The Pantsuit Profile
female politicians (not) dressing with flair
Fashion and electoral politics are not ordinarily associated with one another. Occasionally, someone like the stylish Afghani president, Hamid Karzai, will show up. With his signature combination of Nehru-collared shirts, jacket, and waistcoat—all topped with a furry hat—Karzai is quite the chic dresser. More frequently, though, conservative suits featuring classic, well-cut designs are the go-to outfits in the political world.
But in recent years, the world has been introduced to a new breed of politician—fashionable, aggressive, and female.

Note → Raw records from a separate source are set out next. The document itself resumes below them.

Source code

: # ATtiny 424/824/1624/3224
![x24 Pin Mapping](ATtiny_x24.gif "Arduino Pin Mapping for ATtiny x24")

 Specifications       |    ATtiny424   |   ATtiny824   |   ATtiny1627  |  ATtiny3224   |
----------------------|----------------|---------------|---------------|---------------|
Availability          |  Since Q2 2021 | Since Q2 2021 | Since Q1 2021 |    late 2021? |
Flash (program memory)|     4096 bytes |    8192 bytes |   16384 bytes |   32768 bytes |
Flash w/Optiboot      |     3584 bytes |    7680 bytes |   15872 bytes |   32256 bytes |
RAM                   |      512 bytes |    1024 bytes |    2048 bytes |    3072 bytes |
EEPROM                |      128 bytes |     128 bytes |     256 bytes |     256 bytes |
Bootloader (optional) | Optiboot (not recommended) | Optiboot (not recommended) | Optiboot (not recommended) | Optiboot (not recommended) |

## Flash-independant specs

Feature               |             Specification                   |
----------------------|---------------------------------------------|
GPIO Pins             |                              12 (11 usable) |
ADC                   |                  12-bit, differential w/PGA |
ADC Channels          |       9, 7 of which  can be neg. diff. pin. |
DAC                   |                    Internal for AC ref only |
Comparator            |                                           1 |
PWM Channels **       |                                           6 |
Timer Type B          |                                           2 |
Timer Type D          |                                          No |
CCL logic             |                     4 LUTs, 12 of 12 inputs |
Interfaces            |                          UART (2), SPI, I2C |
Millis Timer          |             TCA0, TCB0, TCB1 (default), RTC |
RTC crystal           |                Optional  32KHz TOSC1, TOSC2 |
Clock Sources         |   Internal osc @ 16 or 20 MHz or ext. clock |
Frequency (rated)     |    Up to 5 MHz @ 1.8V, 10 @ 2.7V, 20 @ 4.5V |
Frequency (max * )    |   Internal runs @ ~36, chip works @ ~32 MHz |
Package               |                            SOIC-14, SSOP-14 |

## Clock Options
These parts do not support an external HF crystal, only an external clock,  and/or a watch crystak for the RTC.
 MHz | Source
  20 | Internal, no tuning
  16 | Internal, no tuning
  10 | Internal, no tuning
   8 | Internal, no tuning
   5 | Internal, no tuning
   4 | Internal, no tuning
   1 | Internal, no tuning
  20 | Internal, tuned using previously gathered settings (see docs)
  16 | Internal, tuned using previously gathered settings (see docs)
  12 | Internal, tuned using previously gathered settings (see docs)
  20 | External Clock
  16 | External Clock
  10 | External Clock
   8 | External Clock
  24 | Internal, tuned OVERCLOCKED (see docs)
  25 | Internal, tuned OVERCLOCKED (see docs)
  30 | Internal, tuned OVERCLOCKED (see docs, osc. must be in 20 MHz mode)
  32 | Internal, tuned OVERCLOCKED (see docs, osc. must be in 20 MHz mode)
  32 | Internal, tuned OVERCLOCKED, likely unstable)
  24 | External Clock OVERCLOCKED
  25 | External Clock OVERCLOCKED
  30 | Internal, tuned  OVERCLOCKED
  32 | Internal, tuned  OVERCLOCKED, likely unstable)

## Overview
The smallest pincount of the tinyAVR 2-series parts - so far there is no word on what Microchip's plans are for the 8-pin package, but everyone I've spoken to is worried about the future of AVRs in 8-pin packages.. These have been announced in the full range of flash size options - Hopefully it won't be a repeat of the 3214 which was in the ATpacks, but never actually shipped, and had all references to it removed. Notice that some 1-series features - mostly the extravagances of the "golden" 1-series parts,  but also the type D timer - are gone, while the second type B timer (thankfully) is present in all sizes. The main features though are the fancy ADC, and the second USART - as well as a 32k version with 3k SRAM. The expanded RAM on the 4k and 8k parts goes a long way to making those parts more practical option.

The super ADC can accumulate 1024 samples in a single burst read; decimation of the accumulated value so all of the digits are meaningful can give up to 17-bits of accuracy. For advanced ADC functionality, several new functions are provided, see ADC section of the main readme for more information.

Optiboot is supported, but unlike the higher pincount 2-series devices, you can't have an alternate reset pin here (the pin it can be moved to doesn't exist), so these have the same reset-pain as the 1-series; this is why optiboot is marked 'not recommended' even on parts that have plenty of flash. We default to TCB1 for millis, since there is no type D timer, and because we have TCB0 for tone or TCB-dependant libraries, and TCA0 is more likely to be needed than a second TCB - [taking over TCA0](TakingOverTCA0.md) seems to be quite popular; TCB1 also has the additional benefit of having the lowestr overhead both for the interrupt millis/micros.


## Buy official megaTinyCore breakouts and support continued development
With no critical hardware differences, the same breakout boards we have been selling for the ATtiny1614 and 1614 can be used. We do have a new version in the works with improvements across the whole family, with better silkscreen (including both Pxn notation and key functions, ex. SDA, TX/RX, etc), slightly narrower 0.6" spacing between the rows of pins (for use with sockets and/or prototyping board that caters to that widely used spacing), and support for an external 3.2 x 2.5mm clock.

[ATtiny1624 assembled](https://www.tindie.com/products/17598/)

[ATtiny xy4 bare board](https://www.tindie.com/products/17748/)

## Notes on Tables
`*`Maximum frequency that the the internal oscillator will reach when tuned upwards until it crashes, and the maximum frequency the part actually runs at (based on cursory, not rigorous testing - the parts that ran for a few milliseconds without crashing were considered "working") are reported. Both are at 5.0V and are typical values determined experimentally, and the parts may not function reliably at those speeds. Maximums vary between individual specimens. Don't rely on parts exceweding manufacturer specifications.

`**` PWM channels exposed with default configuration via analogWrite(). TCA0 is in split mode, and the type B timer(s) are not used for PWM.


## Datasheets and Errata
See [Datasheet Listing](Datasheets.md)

Throughout Western history, three things seem to define women in power: their outfits, their brutal politics, or a combination of the two. We remember Marie Antoinette’s frothy, confectionery dresses and Elizabeth I’s massive ruffs. Her sister Mary I, meanwhile, was popularly known as “Bloody Mary” for her massacre of dissenting citizens. Still other warrior queens, like Boudicca and Dido of Carthage, are defined by their ferocity, while former British Prime Minister Margaret Thatcher has been unfortunately dubbed “Attila the Hen.” Gloria Arroyo, current president of the Philippines, is infamous for her colossal jewelry and shoe collections. Even former Secretary of State Madeleine Albright has been nicknamed the “Titanium Lady” in reference to Maggie’s “Iron Lady.”
Indeed Thatcher, with her heat-set curls and pearls, was more often known for her fashion choices and her handbag speeches than her policies. Film director Neil Jordan has even referenced her style for his recent movie, Breakfast on Pluto. The main character, transgendered Cillian Murphy, was dressed in an ’80s power suit with padded Margiela-esque shoulders that could have come straight out of Thatcher’s wardrobe—or any Beltway wardrobe, for that matter, where shorter hair, a boxy suit, and sensible pumps are the norm. Despite the odd attempts to mix it up, like Albright’s conversation-piece brooches, this remains a fairly standard formula.
Perhaps to make the media focus more on her policies and less on her personal style, presidential hopeful Hillary Clinton has stuck with standard solid-colored pantsuits throughout her political career. Earlier on, she stuck to blacks and muted shades, but now on the campaign trail, she is branching out color-wise.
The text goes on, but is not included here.